**What you will do:** Transcribe the records below exactly as written, from the opening line through the line that contains "enabling fast deployments".

**Data provided:**
***

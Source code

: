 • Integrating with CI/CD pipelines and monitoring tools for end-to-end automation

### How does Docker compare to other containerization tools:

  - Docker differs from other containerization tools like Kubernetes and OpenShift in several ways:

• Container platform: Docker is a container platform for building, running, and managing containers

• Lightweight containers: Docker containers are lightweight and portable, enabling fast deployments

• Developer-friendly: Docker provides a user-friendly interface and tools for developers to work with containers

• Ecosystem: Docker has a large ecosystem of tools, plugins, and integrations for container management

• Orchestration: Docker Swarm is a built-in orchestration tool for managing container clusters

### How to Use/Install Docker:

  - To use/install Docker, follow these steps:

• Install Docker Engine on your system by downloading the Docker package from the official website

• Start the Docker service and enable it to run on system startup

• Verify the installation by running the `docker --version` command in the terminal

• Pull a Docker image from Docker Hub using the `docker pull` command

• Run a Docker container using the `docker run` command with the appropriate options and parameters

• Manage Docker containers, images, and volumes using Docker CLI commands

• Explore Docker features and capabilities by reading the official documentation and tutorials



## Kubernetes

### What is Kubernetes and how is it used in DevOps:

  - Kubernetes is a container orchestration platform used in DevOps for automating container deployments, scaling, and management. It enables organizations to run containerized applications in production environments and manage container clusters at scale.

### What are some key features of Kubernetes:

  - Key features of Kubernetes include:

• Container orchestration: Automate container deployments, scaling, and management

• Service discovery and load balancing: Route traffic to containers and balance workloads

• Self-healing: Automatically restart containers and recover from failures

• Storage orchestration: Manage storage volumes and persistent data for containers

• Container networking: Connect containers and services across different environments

***

**Answer section:**
Source code

: • Integrating with CI/CD pipelines and monitoring tools for end-to-end automation

### How does Docker compare to other containerization tools:

  - Docker differs from other containerization tools like Kubernetes and OpenShift in several ways:

• Container platform: Docker is a container platform for building, running, and managing containers

• Lightweight containers: Docker containers are lightweight and portable, enabling fast deployments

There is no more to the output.